===== Information provided =====
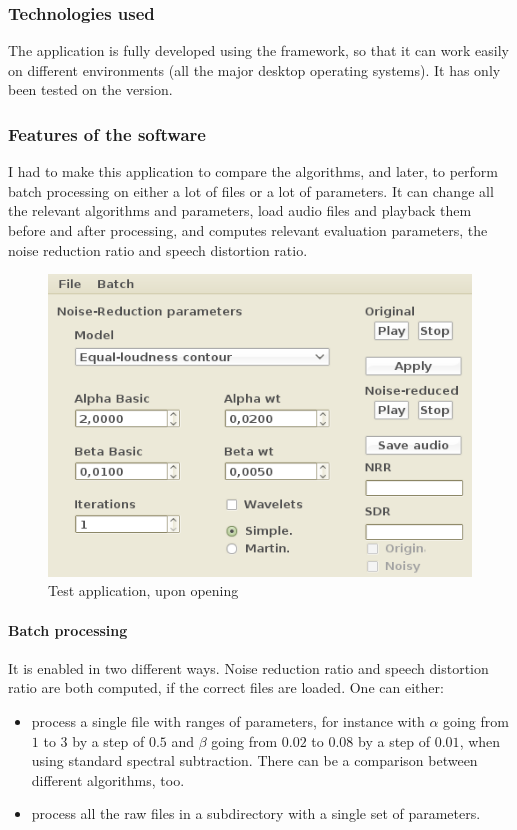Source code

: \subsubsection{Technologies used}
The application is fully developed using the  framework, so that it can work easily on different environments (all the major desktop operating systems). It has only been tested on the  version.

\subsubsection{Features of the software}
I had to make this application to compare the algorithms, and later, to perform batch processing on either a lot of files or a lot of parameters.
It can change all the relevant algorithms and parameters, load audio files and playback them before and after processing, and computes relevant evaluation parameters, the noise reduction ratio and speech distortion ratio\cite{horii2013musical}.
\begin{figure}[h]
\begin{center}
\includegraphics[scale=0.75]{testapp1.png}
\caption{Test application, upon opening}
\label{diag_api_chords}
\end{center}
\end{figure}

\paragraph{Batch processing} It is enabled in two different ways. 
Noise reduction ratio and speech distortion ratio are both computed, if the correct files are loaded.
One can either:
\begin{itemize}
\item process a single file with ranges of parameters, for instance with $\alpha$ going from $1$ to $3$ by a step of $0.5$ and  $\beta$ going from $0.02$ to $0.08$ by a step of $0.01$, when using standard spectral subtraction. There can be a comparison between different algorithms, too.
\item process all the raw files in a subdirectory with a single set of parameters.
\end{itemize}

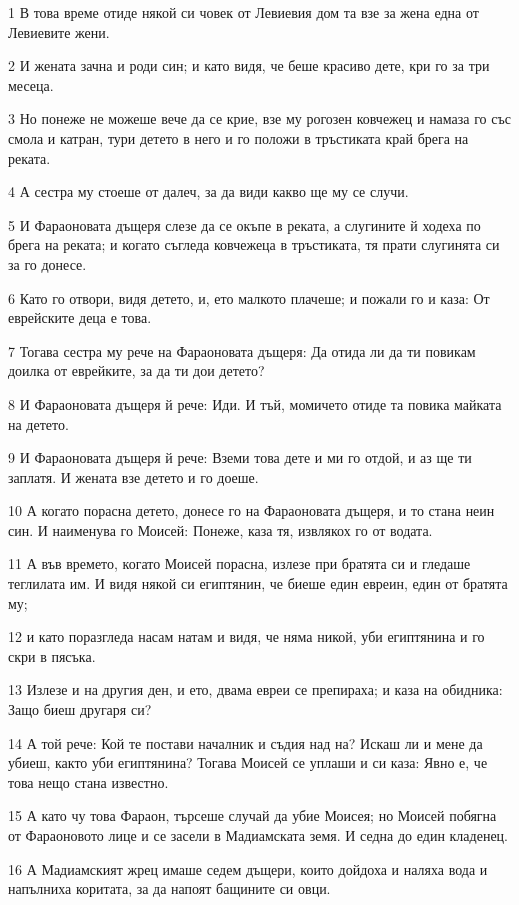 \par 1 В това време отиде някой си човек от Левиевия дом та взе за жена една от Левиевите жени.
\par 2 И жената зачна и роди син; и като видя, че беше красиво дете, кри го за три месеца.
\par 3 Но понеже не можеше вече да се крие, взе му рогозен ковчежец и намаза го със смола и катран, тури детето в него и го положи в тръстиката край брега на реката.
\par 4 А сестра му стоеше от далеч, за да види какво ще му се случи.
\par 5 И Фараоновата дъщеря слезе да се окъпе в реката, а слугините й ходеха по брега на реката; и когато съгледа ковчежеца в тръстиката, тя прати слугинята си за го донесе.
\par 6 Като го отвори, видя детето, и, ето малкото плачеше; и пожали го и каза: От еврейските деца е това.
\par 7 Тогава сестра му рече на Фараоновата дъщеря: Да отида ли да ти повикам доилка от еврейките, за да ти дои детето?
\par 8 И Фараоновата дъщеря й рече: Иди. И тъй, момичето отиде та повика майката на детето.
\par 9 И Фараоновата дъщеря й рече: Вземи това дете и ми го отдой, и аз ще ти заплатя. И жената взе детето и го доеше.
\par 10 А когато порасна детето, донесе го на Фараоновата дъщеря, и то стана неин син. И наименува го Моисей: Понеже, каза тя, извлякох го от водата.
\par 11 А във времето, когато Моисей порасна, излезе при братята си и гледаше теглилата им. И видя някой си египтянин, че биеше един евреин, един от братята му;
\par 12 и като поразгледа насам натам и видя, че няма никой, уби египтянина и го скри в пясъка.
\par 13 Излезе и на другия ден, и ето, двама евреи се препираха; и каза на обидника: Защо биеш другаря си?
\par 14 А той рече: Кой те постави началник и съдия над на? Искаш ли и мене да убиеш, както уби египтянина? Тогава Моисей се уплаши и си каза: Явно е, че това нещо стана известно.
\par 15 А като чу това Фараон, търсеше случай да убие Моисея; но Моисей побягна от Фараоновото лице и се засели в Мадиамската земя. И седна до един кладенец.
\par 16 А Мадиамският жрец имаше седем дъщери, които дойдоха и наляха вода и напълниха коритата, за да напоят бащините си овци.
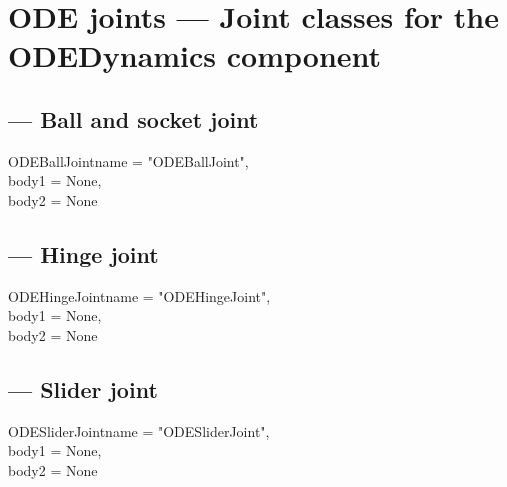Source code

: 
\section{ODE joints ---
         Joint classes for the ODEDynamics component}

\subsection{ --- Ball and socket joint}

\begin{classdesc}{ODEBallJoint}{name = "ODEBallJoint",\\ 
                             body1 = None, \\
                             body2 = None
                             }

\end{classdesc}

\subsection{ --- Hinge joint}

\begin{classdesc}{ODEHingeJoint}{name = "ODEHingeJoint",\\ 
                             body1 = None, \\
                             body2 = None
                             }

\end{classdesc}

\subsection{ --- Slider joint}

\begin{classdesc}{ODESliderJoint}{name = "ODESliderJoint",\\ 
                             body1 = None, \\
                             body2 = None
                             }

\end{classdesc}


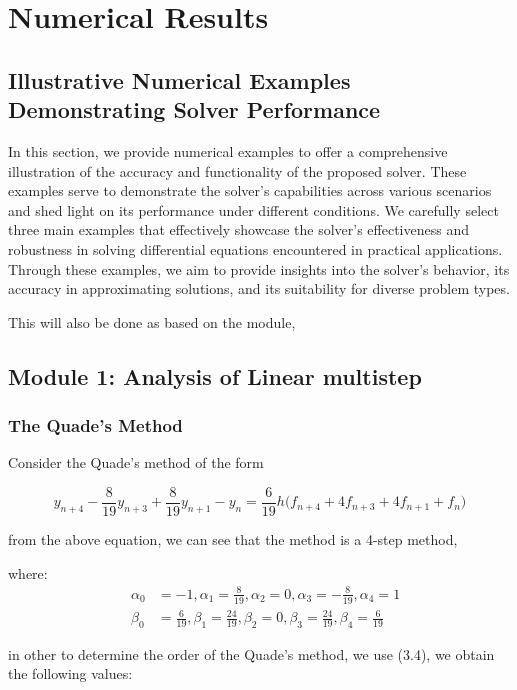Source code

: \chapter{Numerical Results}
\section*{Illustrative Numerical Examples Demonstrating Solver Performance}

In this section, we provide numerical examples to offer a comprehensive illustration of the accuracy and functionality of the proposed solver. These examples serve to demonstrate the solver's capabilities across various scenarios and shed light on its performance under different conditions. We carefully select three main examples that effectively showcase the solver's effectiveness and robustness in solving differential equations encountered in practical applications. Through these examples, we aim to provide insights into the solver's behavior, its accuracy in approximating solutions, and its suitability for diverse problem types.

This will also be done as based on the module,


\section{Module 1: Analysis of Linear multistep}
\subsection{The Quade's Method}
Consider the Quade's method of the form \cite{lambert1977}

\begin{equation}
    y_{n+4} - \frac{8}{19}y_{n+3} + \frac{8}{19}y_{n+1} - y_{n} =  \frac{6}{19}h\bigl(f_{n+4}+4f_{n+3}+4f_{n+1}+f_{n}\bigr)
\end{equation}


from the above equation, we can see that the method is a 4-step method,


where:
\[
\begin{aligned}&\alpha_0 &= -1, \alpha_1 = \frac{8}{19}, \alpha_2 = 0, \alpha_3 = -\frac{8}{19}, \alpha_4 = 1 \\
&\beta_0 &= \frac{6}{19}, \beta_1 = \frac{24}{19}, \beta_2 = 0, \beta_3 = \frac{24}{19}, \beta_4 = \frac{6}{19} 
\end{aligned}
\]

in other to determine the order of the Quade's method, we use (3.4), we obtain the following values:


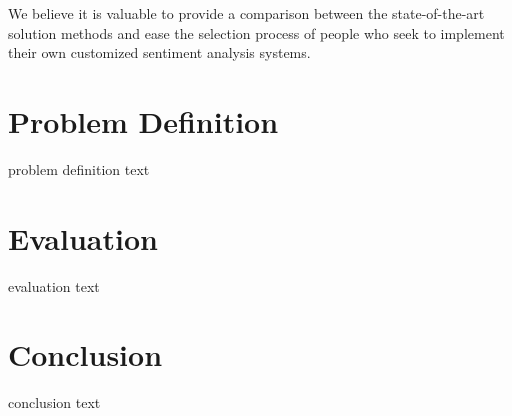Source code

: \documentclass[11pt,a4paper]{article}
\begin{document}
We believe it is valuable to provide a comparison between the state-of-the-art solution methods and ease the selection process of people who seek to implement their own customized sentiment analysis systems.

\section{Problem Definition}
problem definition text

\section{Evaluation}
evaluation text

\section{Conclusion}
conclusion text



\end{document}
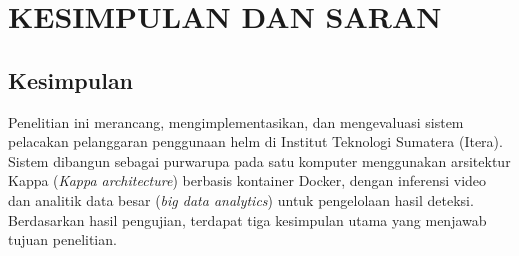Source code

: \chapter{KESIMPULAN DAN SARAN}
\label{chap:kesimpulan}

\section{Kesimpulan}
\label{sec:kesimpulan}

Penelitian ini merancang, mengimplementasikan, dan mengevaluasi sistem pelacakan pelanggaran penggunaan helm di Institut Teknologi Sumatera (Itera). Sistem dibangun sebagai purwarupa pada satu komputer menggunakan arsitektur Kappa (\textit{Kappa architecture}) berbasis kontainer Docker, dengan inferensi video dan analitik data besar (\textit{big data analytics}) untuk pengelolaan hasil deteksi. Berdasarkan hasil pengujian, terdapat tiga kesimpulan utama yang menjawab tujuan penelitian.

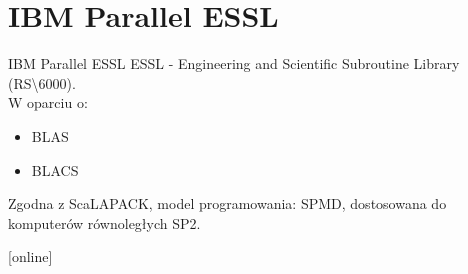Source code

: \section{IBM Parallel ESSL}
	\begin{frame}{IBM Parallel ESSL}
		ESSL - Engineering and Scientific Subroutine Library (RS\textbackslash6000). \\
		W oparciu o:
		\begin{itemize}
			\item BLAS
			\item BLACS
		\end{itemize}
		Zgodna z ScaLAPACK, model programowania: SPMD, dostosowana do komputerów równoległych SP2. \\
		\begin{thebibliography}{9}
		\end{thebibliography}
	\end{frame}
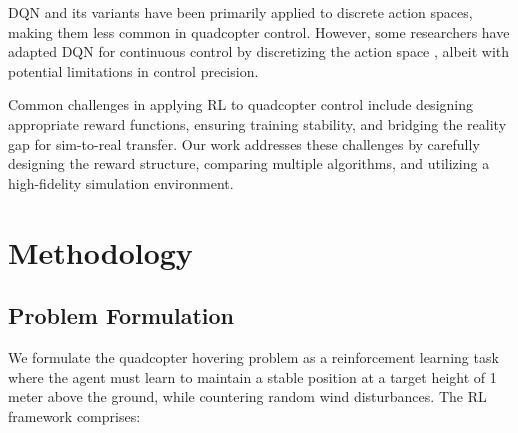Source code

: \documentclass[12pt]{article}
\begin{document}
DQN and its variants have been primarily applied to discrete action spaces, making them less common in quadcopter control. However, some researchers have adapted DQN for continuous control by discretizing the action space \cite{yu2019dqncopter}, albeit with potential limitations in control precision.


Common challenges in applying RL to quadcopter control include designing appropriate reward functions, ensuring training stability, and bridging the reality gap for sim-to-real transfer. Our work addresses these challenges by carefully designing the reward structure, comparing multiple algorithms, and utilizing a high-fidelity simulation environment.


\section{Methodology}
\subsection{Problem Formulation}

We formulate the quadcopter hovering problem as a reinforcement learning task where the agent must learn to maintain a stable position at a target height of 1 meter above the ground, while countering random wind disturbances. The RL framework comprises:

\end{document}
=====
Task requirements:
Your copy of the data above should match it exactly, apart from the images.

Solution below:
Source code

: \subsubsection{Technologies used}
The application is fully developed using the  framework, so that it can work easily on different environments (all the major desktop operating systems). It has only been tested on the  version.

\subsubsection{Features of the software}
I had to make this application to compare the algorithms, and later, to perform batch processing on either a lot of files or a lot of parameters.
It can change all the relevant algorithms and parameters, load audio files and playback them before and after processing, and computes relevant evaluation parameters, the noise reduction ratio and speech distortion ratio\cite{horii2013musical}.
\begin{figure}[h]
\begin{center}
\includegraphics[scale=0.75]{testapp1.png}
\caption{Test application, upon opening}
\label{diag_api_chords}
\end{center}
\end{figure}

\paragraph{Batch processing} It is enabled in two different ways. 
Noise reduction ratio and speech distortion ratio are both computed, if the correct files are loaded.
One can either:
\begin{itemize}
\item process a single file with ranges of parameters, for instance with $\alpha$ going from $1$ to $3$ by a step of $0.5$ and  $\beta$ going from $0.02$ to $0.08$ by a step of $0.01$, when using standard spectral subtraction. There can be a comparison between different algorithms, too.
\item process all the raw files in a subdirectory with a single set of parameters.
\end{itemize}

 \par 1 В това време отиде някой си човек от Левиевия дом та взе за жена една от Левиевите жени.
\par 2 И жената зачна и роди син; и като видя, че беше красиво дете, кри го за три месеца.
\par 3 Но понеже не можеше вече да се крие, взе му рогозен ковчежец и намаза го със смола и катран, тури детето в него и го положи в тръстиката край брега на реката.
\par 4 А сестра му стоеше от далеч, за да види какво ще му се случи.
\par 5 И Фараоновата дъщеря слезе да се окъпе в реката, а слугините й ходеха по брега на реката; и когато съгледа ковчежеца в тръстиката, тя прати слугинята си за го донесе.
\par 6 Като го отвори, видя детето, и, ето малкото плачеше; и пожали го и каза: От еврейските деца е това.
\par 7 Тогава сестра му рече на Фараоновата дъщеря: Да отида ли да ти повикам доилка от еврейките, за да ти дои детето?
\par 8 И Фараоновата дъщеря й рече: Иди. И тъй, момичето отиде та повика майката на детето.
\par 9 И Фараоновата дъщеря й рече: Вземи това дете и ми го отдой, и аз ще ти заплатя. И жената взе детето и го доеше.
\par 10 А когато порасна детето, донесе го на Фараоновата дъщеря, и то стана неин син. И наименува го Моисей: Понеже, каза тя, извлякох го от водата.
\par 11 А във времето, когато Моисей порасна, излезе при братята си и гледаше теглилата им. И видя някой си египтянин, че биеше един евреин, един от братята му;
\par 12 и като поразгледа насам натам и видя, че няма никой, уби египтянина и го скри в пясъка.
\par 13 Излезе и на другия ден, и ето, двама евреи се препираха; и каза на обидника: Защо биеш другаря си?
\par 14 А той рече: Кой те постави началник и съдия над на? Искаш ли и мене да убиеш, както уби египтянина? Тогава Моисей се уплаши и си каза: Явно е, че това нещо стана известно.
\par 15 А като чу това Фараон, търсеше случай да убие Моисея; но Моисей побягна от Фараоновото лице и се засели в Мадиамската земя. И седна до един кладенец.
\par 16 А Мадиамският жрец имаше седем дъщери, които дойдоха и наляха вода и напълниха коритата, за да напоят бащините си овци.
Source code

: 
\section{ODE joints ---
         Joint classes for the ODEDynamics component}

\subsection{ --- Ball and socket joint}

\begin{classdesc}{ODEBallJoint}{name = "ODEBallJoint",\\ 
                             body1 = None, \\
                             body2 = None
                             }

\end{classdesc}

\subsection{ --- Hinge joint}

\begin{classdesc}{ODEHingeJoint}{name = "ODEHingeJoint",\\ 
                             body1 = None, \\
                             body2 = None
                             }

\end{classdesc}

\subsection{ --- Slider joint}

\begin{classdesc}{ODESliderJoint}{name = "ODESliderJoint",\\ 
                             body1 = None, \\
                             body2 = None
                             }

\end{classdesc}


Source code

: \chapter{Numerical Results}
\section*{Illustrative Numerical Examples Demonstrating Solver Performance}

In this section, we provide numerical examples to offer a comprehensive illustration of the accuracy and functionality of the proposed solver. These examples serve to demonstrate the solver's capabilities across various scenarios and shed light on its performance under different conditions. We carefully select three main examples that effectively showcase the solver's effectiveness and robustness in solving differential equations encountered in practical applications. Through these examples, we aim to provide insights into the solver's behavior, its accuracy in approximating solutions, and its suitability for diverse problem types.

This will also be done as based on the module,


\section{Module 1: Analysis of Linear multistep}
\subsection{The Quade's Method}
Consider the Quade's method of the form \cite{lambert1977}

\begin{equation}
    y_{n+4} - \frac{8}{19}y_{n+3} + \frac{8}{19}y_{n+1} - y_{n} =  \frac{6}{19}h\bigl(f_{n+4}+4f_{n+3}+4f_{n+1}+f_{n}\bigr)
\end{equation}


from the above equation, we can see that the method is a 4-step method,


where:
\[
\begin{aligned}&\alpha_0 &= -1, \alpha_1 = \frac{8}{19}, \alpha_2 = 0, \alpha_3 = -\frac{8}{19}, \alpha_4 = 1 \\
&\beta_0 &= \frac{6}{19}, \beta_1 = \frac{24}{19}, \beta_2 = 0, \beta_3 = \frac{24}{19}, \beta_4 = \frac{6}{19} 
\end{aligned}
\]

in other to determine the order of the Quade's method, we use (3.4), we obtain the following values:


Source code

: \documentclass[11pt,a4paper]{article}
\begin{document}
We believe it is valuable to provide a comparison between the state-of-the-art solution methods and ease the selection process of people who seek to implement their own customized sentiment analysis systems.

\section{Problem Definition}
problem definition text

\section{Evaluation}
evaluation text

\section{Conclusion}
conclusion text



\end{document}
Source code

: \chapter{KESIMPULAN DAN SARAN}
\label{chap:kesimpulan}

\section{Kesimpulan}
\label{sec:kesimpulan}

Penelitian ini merancang, mengimplementasikan, dan mengevaluasi sistem pelacakan pelanggaran penggunaan helm di Institut Teknologi Sumatera (Itera). Sistem dibangun sebagai purwarupa pada satu komputer menggunakan arsitektur Kappa (\textit{Kappa architecture}) berbasis kontainer Docker, dengan inferensi video dan analitik data besar (\textit{big data analytics}) untuk pengelolaan hasil deteksi. Berdasarkan hasil pengujian, terdapat tiga kesimpulan utama yang menjawab tujuan penelitian.

Source code

: \section{IBM Parallel ESSL}
	\begin{frame}{IBM Parallel ESSL}
		ESSL - Engineering and Scientific Subroutine Library (RS\textbackslash6000). \\
		W oparciu o:
		\begin{itemize}
			\item BLAS
			\item BLACS
		\end{itemize}
		Zgodna z ScaLAPACK, model programowania: SPMD, dostosowana do komputerów równoległych SP2. \\
		\begin{thebibliography}{9}
		\end{thebibliography}
	\end{frame}
Source code

: \documentclass[12pt]{article}
\begin{document}
DQN and its variants have been primarily applied to discrete action spaces, making them less common in quadcopter control. However, some researchers have adapted DQN for continuous control by discretizing the action space \cite{yu2019dqncopter}, albeit with potential limitations in control precision.


Common challenges in applying RL to quadcopter control include designing appropriate reward functions, ensuring training stability, and bridging the reality gap for sim-to-real transfer. Our work addresses these challenges by carefully designing the reward structure, comparing multiple algorithms, and utilizing a high-fidelity simulation environment.


\section{Methodology}
\subsection{Problem Formulation}

We formulate the quadcopter hovering problem as a reinforcement learning task where the agent must learn to maintain a stable position at a target height of 1 meter above the ground, while countering random wind disturbances. The RL framework comprises:

\end{document}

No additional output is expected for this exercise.